● Try it:
The result should be every line of the listing that contains "title".

● Data:

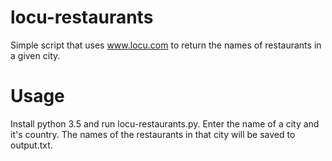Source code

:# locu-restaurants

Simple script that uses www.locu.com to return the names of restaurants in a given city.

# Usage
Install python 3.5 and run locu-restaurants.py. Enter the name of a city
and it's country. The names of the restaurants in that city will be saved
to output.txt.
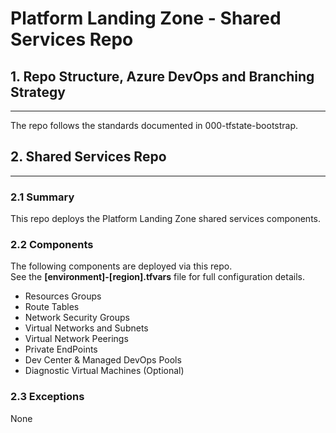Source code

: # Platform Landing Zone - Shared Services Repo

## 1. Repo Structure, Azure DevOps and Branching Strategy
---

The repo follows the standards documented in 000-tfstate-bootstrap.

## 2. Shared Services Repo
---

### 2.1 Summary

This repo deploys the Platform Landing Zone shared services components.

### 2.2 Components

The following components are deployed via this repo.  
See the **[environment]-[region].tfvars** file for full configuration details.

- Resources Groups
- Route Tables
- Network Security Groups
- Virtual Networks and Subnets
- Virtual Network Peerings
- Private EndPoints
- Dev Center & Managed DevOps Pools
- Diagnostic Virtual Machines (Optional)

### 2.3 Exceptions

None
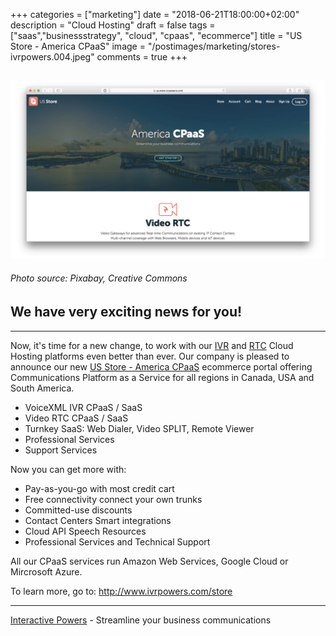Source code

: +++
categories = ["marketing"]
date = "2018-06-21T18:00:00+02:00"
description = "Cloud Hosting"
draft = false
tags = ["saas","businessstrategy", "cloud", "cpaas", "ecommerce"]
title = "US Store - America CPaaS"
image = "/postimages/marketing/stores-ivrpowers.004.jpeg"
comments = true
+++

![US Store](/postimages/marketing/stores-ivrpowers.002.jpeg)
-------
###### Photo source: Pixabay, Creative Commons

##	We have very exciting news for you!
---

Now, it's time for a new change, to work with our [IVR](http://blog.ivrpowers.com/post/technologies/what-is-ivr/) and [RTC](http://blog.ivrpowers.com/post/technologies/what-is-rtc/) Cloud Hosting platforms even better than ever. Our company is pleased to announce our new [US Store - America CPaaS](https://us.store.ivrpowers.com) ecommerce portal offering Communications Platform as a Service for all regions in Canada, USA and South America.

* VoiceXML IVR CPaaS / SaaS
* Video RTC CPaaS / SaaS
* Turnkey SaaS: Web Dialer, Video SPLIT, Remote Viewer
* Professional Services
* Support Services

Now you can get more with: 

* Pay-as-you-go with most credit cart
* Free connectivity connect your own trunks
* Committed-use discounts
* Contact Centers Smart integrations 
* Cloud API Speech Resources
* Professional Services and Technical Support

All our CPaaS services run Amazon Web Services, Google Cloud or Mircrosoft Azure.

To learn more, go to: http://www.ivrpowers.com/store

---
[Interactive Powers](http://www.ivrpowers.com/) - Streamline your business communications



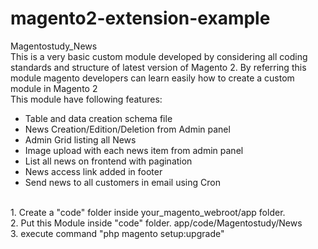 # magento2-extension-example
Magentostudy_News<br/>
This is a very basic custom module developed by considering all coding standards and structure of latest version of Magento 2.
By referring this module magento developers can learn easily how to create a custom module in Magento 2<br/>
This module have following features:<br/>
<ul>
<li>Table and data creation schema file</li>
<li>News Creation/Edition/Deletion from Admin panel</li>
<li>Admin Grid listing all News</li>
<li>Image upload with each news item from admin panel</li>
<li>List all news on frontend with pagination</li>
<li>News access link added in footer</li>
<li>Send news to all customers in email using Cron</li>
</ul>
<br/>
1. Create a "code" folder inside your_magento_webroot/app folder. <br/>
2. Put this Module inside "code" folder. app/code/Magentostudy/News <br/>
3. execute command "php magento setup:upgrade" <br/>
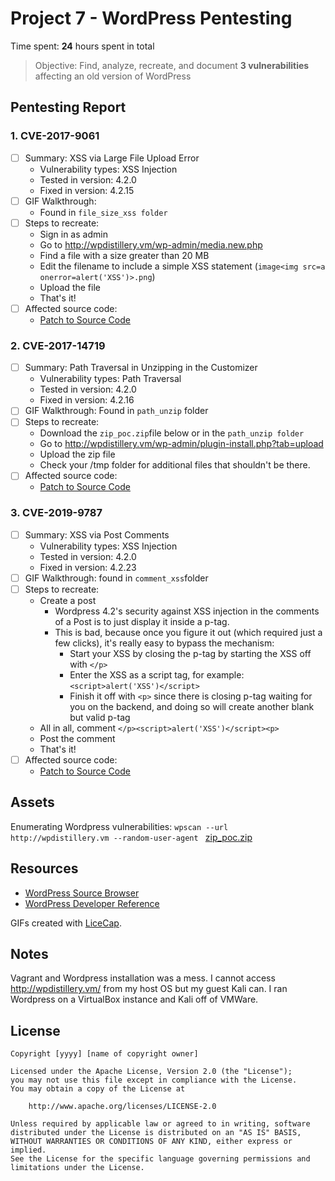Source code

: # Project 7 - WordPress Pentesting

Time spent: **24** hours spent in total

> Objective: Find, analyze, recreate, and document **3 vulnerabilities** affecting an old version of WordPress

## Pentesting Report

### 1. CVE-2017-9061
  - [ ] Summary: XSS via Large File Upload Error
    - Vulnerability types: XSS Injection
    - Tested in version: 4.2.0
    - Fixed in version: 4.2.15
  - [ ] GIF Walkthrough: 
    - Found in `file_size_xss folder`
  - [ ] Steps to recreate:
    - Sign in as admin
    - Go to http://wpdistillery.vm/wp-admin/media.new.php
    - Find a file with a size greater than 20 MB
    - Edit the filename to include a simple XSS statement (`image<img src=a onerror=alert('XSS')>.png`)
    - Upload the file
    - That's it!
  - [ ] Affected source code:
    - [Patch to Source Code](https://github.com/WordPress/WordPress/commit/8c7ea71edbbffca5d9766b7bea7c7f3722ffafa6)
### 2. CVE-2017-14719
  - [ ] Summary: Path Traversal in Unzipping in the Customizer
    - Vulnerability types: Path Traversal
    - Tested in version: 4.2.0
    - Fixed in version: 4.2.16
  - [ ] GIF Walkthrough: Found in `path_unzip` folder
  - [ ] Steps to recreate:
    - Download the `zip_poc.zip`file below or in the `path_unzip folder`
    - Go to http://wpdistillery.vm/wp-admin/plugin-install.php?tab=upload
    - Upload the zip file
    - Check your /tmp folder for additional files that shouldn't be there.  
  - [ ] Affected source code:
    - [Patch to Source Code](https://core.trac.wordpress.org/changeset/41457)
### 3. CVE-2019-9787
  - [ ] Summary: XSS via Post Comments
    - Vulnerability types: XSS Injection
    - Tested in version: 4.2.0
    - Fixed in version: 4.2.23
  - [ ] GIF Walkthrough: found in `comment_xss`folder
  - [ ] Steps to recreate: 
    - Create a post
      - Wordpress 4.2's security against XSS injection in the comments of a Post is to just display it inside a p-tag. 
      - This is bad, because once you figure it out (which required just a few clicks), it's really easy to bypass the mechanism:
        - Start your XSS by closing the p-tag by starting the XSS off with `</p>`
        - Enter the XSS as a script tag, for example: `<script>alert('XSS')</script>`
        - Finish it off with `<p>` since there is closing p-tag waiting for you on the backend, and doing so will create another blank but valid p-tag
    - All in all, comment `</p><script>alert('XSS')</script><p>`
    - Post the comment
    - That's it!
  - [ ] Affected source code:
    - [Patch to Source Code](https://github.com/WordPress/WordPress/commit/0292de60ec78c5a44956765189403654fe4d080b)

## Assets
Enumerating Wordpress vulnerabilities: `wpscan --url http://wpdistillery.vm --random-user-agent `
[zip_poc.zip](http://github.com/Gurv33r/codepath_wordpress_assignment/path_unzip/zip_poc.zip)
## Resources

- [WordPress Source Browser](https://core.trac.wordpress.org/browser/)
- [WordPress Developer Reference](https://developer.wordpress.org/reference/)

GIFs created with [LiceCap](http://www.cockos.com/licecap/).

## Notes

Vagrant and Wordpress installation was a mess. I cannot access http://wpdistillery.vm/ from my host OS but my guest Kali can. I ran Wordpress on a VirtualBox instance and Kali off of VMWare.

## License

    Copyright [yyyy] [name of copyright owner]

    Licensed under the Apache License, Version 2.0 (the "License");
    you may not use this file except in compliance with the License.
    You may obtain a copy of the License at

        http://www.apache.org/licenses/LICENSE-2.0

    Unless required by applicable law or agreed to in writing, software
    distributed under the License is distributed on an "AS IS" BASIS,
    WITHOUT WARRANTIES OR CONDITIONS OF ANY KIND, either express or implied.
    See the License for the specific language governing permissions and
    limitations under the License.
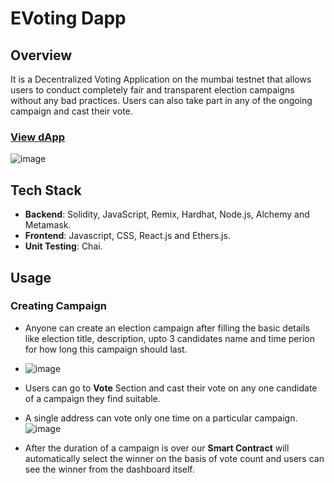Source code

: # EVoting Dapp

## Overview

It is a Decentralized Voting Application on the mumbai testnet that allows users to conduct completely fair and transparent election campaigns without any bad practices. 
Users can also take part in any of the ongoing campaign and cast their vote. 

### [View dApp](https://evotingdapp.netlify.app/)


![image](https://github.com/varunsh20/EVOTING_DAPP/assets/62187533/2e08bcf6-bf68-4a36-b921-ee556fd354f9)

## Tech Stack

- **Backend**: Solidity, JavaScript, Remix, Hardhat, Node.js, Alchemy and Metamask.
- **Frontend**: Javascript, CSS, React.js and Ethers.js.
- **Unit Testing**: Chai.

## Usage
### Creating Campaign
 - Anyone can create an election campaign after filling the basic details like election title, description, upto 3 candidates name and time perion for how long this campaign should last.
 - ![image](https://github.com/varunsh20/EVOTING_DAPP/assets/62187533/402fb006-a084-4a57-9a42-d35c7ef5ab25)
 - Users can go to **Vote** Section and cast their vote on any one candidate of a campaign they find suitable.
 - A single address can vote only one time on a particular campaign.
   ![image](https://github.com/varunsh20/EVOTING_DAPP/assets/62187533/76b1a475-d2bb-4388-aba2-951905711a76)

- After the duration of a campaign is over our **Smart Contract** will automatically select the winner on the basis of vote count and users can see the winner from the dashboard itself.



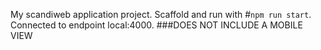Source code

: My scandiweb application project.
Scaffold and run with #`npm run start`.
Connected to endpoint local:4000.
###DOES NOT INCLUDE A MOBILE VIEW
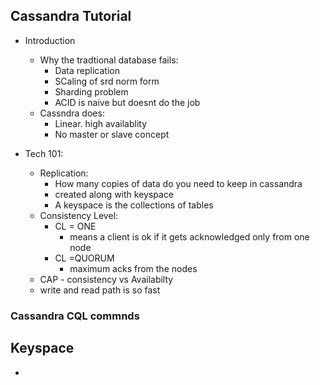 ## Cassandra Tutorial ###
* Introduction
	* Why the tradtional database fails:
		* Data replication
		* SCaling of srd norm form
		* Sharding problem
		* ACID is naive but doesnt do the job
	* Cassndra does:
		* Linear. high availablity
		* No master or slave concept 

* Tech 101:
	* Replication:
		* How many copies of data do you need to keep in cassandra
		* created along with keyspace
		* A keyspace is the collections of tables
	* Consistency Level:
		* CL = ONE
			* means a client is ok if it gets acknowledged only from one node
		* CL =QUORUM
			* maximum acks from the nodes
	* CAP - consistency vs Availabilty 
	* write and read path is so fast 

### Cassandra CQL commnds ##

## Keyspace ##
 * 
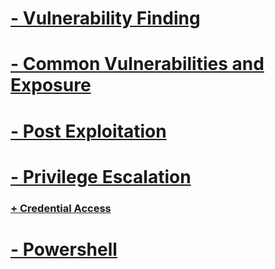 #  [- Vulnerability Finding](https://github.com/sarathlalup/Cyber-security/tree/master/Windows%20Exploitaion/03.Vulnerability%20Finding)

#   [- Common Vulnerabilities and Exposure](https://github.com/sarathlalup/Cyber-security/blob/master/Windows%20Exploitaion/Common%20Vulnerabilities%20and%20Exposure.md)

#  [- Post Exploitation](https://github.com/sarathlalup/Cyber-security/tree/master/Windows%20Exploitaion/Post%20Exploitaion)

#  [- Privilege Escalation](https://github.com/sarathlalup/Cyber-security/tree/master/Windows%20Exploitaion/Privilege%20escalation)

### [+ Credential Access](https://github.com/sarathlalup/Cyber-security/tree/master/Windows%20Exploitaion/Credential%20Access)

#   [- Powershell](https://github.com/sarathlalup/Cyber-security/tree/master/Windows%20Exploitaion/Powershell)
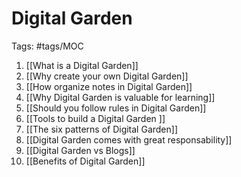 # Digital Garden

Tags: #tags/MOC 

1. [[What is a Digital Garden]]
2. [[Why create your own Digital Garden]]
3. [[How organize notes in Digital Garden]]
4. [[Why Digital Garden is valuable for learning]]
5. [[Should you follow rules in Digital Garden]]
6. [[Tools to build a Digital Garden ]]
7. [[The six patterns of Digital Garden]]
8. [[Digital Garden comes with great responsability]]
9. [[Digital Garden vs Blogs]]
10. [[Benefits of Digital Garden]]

● Written solution:
title = "US Store - America CPaaS"
 - Anyone can create an election campaign after filling the basic details like election title, description, upto 3 candidates name and time perion for how long this campaign should last.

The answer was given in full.